To akurat trafiłeś z tym tekstem…3dni temu kupiłem nowy dysk (1terabajt) + 1GB ramu (razem 2GB) i z uwagi że miałem cały dysk czysty itd postanowiłem zainstalować na czysto XP SP3 (nLitem nawet pousuwałem troche zbędnych rzeczy z instalki), postawiłem czysty system, i co ? I nic, chodzi tak samo jak ten 5letni, z tą różnicą że na tym świeżym musiał bym wszystko od nowa instalować, a po co mi to jak wszystko na tamtym działa.
Skopiowałem stare partycje na nowy dysk i używam dalej starego systemu, który ma się na prawdę bardzo dobrze.
Naprawdę ciągle reinstalowanie XP to żaden przymus, starczy tylko nauczyć sie obsługiwać komputer i takie ciągle “formaty” odchodzą w nie pamięć…
Zgadzam się, że system nie zwolni gdy zainstalujesz kilka programów i tyle, a resztę czasu spędzisz na przeglądaniu internetu. Gdy będziesz caly czas korzystał z systemu, to nie ma szans aby nie zwolnił.

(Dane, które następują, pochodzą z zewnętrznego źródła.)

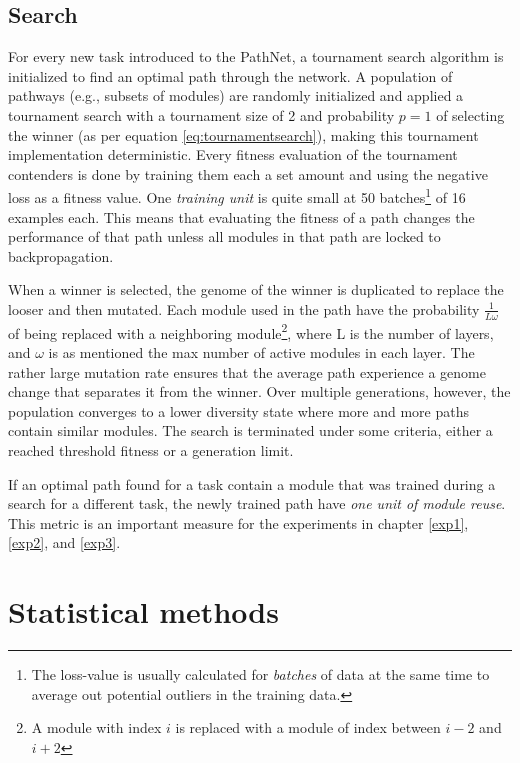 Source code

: \subsection{Search}\label{background:pathnet.search}
For every new task introduced to the PathNet, a tournament search algorithm is initialized to find an optimal path through the network. A population of pathways (e.g., subsets of modules) are randomly initialized and applied a tournament search with a tournament size of 2 and probability \(p=1\) of selecting the winner (as per equation \ref{eq:tournamentsearch}), making this tournament implementation deterministic. Every fitness evaluation of the tournament contenders is done by training them each a set amount and using the negative loss as a fitness value. One \textit{training unit} is quite small at 50 batches\footnote{The loss-value is usually calculated for \textit{batches} of data at the same time to average out potential outliers in the training data.} of 16 examples each. This means that evaluating the fitness of a path changes the performance of that path unless all modules in that path are locked to backpropagation.

When a winner is selected, the genome of the winner is duplicated to replace the looser and then mutated. Each module used in the path have the probability \(\frac{1}{L\omega}\) of being replaced with a neighboring module\footnote{A module with index \(i\) is replaced with a module of index between \(i-2\) and \(i+2\)}, where L is the number of layers, and \(\omega\) is as mentioned the max number of active modules in each layer. The rather large mutation rate ensures that the average path experience a genome change that separates it from the winner. Over multiple generations, however, the population converges to a lower diversity state where more and more paths contain similar modules. The search is terminated under some criteria, either a reached threshold fitness or a generation limit. 

If an optimal path found for a task contain a module that was trained during a search for a different task, the newly trained path have \textit{one unit of module reuse}. This metric is an important measure for the experiments in chapter \ref{exp1}, \ref{exp2}, and \ref{exp3}.

\section{Statistical methods}

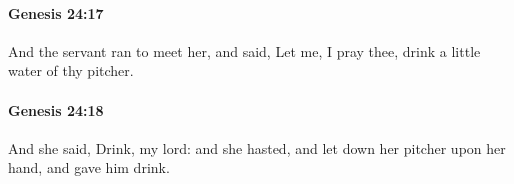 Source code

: 		\paragraph{Genesis 24:17} %
			\label{GENESIS-24-17}

			And the servant ran to meet her, and said, Let me, I pray thee, drink a little water of thy pitcher.


		\paragraph{Genesis 24:18} %
			\label{GENESIS-24-18}

			And she said, Drink, my lord: and she hasted, and let down her pitcher upon her hand, and gave him drink.


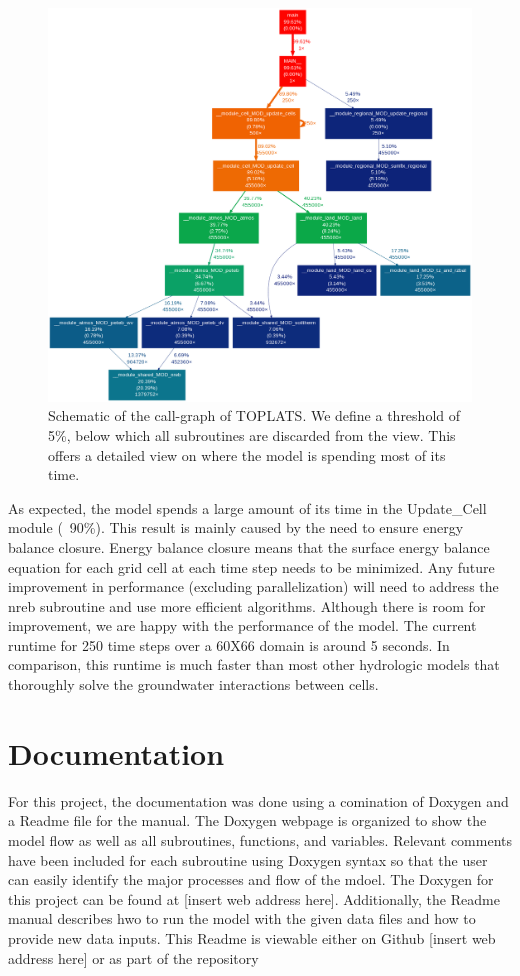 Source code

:\documentclass[pdftex,12pt,a4paper]{article}
\begin{document}
\begin{figure}[h]
	\includegraphics[width=5.0in]{Figures/CallGraph.png}

	\caption{Schematic of the call-graph of TOPLATS. We define a threshold of 5\%, below which all subroutines are discarded from the view. This offers a detailed view on where the model is spending most of its time.}
	\label{Profiling1}
\end{figure}

As expected, the model spends a large amount of its time in the Update\_Cell module (~90\%). This result is mainly caused by the need to ensure energy balance closure. Energy balance closure means that the surface energy balance equation for each grid cell at each time step needs to be minimized. Any future improvement in performance (excluding parallelization) will need to address the nreb subroutine and use more efficient algorithms. Although there is room for improvement, we are happy with the performance of the model. The current runtime for 250 time steps over a 60X66 domain is around 5 seconds. In comparison, this runtime is much faster than most other hydrologic models that thoroughly solve the groundwater interactions between cells.

\section{Documentation}

For this project, the documentation was done using a comination of Doxygen and a Readme file for the manual. The Doxygen webpage is organized to show the model flow as well as all subroutines, functions, and variables. Relevant comments have been included for each subroutine using Doxygen syntax so that the user can easily identify the major processes and flow of the mdoel. The Doxygen for this project can be found at [insert web address here]. Additionally, the Readme manual describes hwo to run the model with the given data files and how to provide new data inputs. This Readme is viewable either on Github [insert web address here] or as part of the repository 
\end{document}
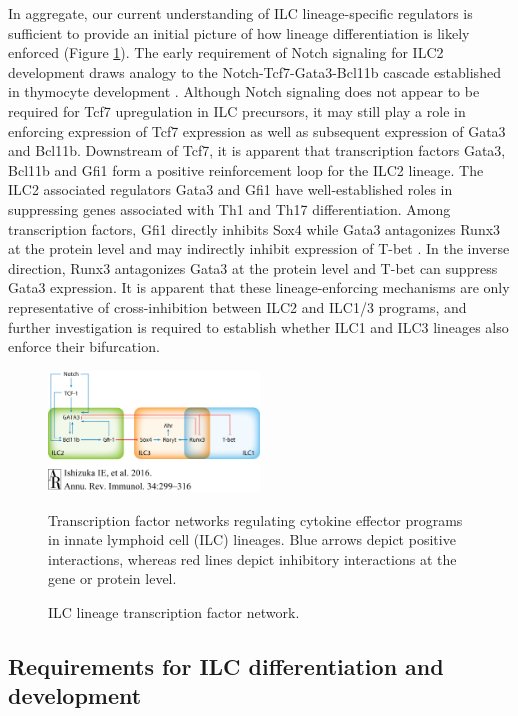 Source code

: In aggregate, our current understanding of ILC lineage-specific regulators is sufficient to provide an initial picture of how lineage differentiation is likely enforced (Figure \ref{fig:dis_network}). The early requirement of Notch signaling for ILC2 development draws analogy to the Notch-Tcf7-Gata3-Bcl11b cascade established in thymocyte development \cite{Rothenberg2013}. Although Notch signaling does not appear to be required for Tcf7 upregulation in ILC precursors, it may still play a role in enforcing expression of Tcf7 expression as well as subsequent expression of Gata3 and Bcl11b. Downstream of Tcf7, it is apparent that transcription factors Gata3, Bcl11b and Gfi1 form a positive reinforcement loop for the ILC2 lineage. The ILC2 associated regulators Gata3 and Gfi1 have well-established roles in suppressing genes associated with Th1 and Th17 differentiation. Among transcription factors, Gfi1 directly inhibits Sox4 \cite{Zhu2006,Zhu2009} while Gata3 antagonizes Runx3 at the protein level and may indirectly inhibit expression of T-bet \cite{yagi2010}. In the inverse direction, Runx3 antagonizes Gata3 at the protein level and T-bet can suppress Gata3 expression. It is apparent that these lineage-enforcing mechanisms are only representative of cross-inhibition between ILC2 and ILC1/3 programs, and further investigation is required to establish whether ILC1 and ILC3 lineages also enforce their bifurcation.

\begin{figure}[h]
\begin{center}
	\includegraphics[width=0.5\textwidth]{figures/discussion/Discussion_2_network}
\end{center}
	\caption{ILC lineage transcription factor network.} 
	Transcription factor networks regulating cytokine effector programs in innate lymphoid cell (ILC) lineages. Blue arrows depict positive interactions, whereas red lines depict inhibitory interactions at the gene or protein level.
	\label{fig:dis_network}
\end{figure}

\subsection{Requirements for ILC differentiation and development}

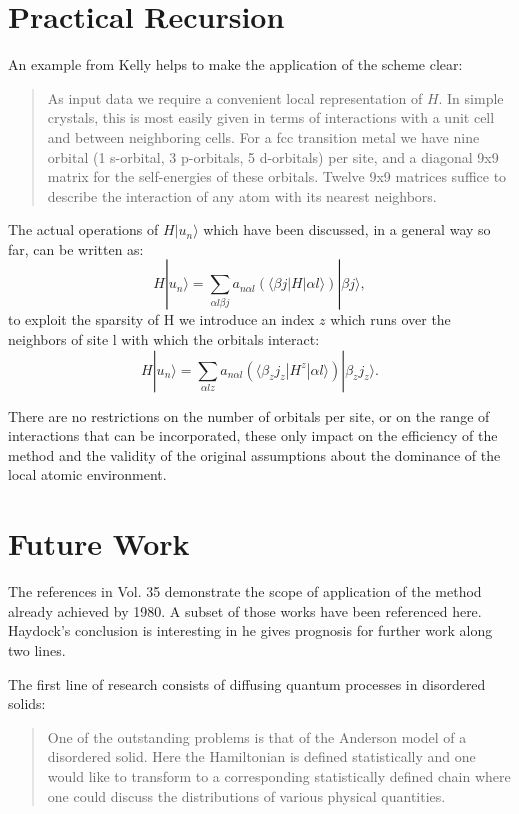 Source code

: \documentclass{article}
\def\ket{\rangle}
\def\bra{\langle}
\begin{document}
\section{Practical Recursion}
An example from Kelly helps to make the application of the scheme clear:
%
\begin{quote}
As input data we require a convenient local representation of $H$. In simple crystals,
this is most easily given in terms of interactions with a unit cell and between neighboring cells.
For a fcc transition metal we have nine orbital (1 s-orbital, 3 p-orbitals, 5 d-orbitals) per site, and a diagonal 9x9 matrix
for the self-energies of these orbitals. Twelve 9x9 matrices suffice to describe the interaction 
of any atom with its nearest neighbors.
\end{quote}
%

The actual operations of $H|u_{n}\ket$ which have been discussed, in a general way so far, 
can be written as:
%
\begin{equation}
H|u_{n}\ket = \sum_{\alpha l \beta j}a_{n \alpha l}(\bra \beta j |H| \alpha l\ket)|\beta j\ket,
\end{equation}
%
to exploit the sparsity of H we introduce an index $z$ which runs over the neighbors of 
site l with which the orbitals interact:
\begin{equation}
H|u_{n}\ket = \sum_{\alpha l z}a_{n \alpha l}(\bra \beta_{z} j_{z} |H^{z}|\alpha l\ket)|\beta_{z} j_{z}\ket.
\end{equation}

There are no restrictions on the number of orbitals per site, or on the range of interactions that can be
incorporated, these only impact on the efficiency of the method and the validity of the original assumptions
about the dominance of the local atomic environment.

\section{Future Work}
The references in Vol. 35 demonstrate the scope of application of the method 
already achieved by 1980. A subset of those works have been referenced here. 
Haydock's conclusion is interesting in he gives prognosis for further work
along two lines. 

The first line of research consists of diffusing quantum processes in disordered
solids:
%
\begin{quote}
One of the outstanding problems is that of the Anderson model
of a disordered solid. Here the Hamiltonian is defined statistically and
one would like to transform to a corresponding statistically defined chain where
one could discuss the distributions of various physical quantities.
\end{quote}
%
\end{document}
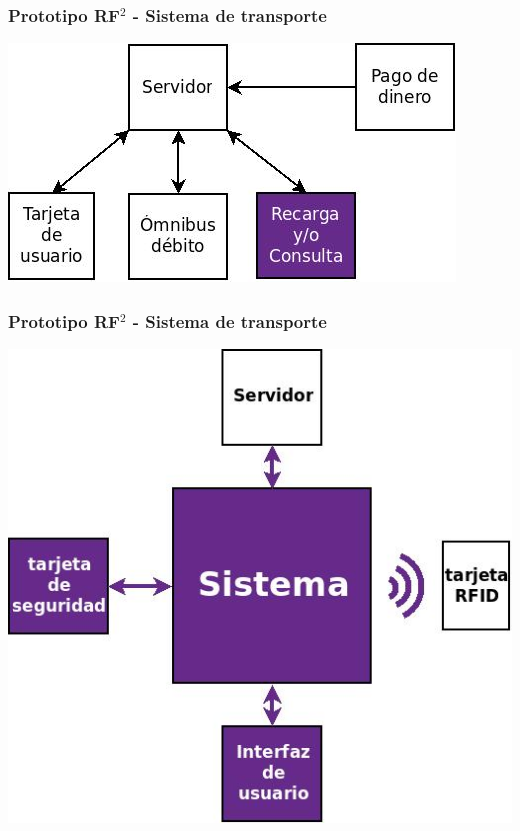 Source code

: \documentclass{beamer}
\begin{document}
\begin{frame}
	\frametitle{Prototipo RF$ ^{2} $ - Sistema de transporte}
	\begin{center}
		\includegraphics[scale=.5]{Imagenes/sistrans2.jpg}
	\end{center}
\end{frame}	

\begin{frame}
	\frametitle{Prototipo RF$ ^{2} $ - Sistema de transporte}
	\begin{center}
		\includegraphics[scale=.35]{Imagenes/diagrama_def.jpg}
	\end{center}
\end{frame}	
\end{document}
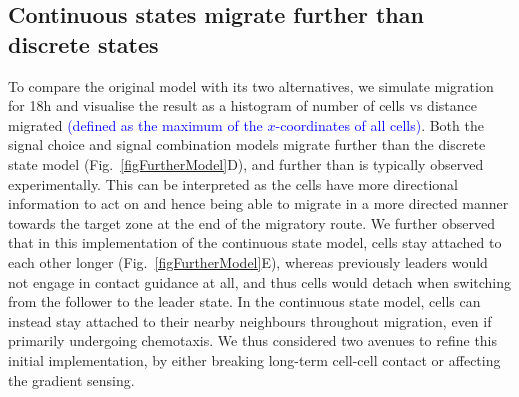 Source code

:\documentclass[review]{elsarticle}
\newcommand\hl[1]{{\textcolor{blue}{#1}}}
\begin{document}
\subsection{Continuous states migrate further than discrete states}
To compare the original model with its two alternatives, we simulate migration for 18h and visualise the result as a histogram of number of cells vs distance migrated \hl{(defined as the maximum of the $x$-coordinates of all cells)}. Both the signal choice and signal combination models migrate further than the discrete state model (Fig.~\ref{figFurtherModel}D), and further than is typically observed experimentally. This can be interpreted as the cells have more directional information to act on and hence being able to migrate in a more directed manner towards the target zone at the end of the migratory route. We further observed that in this implementation of the continuous state model, cells stay attached to each other longer (Fig.~\ref{figFurtherModel}E), whereas previously leaders would not engage in contact guidance at all, and thus cells would detach when switching from the follower to the leader state. In the continuous state model, cells can instead stay attached to their nearby neighbours throughout migration, even if primarily undergoing chemotaxis. We thus considered two avenues to refine this initial implementation, by either breaking long-term cell-cell contact or affecting the gradient sensing. %
\end{document}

Hmmm chyba dobrym rozwiązaniem jest zrobienie sobie kopii win n-litem … wszystko mozna poustawiać , dołączyć sterowniki i już nie ma tyle zabawy po formacie
Ja go reinstaluję kiedy zachodzi taka potrzeba. A więc praktycznie tylko kiedy nałapie jakiegoś syfu. Z reguły staram się prosić wcześniej o pomoc tutaj, ale zwykle nic z tego nie wychodzi i kończy się jeśli nie na formacie, to na reinstalacji samego systemu.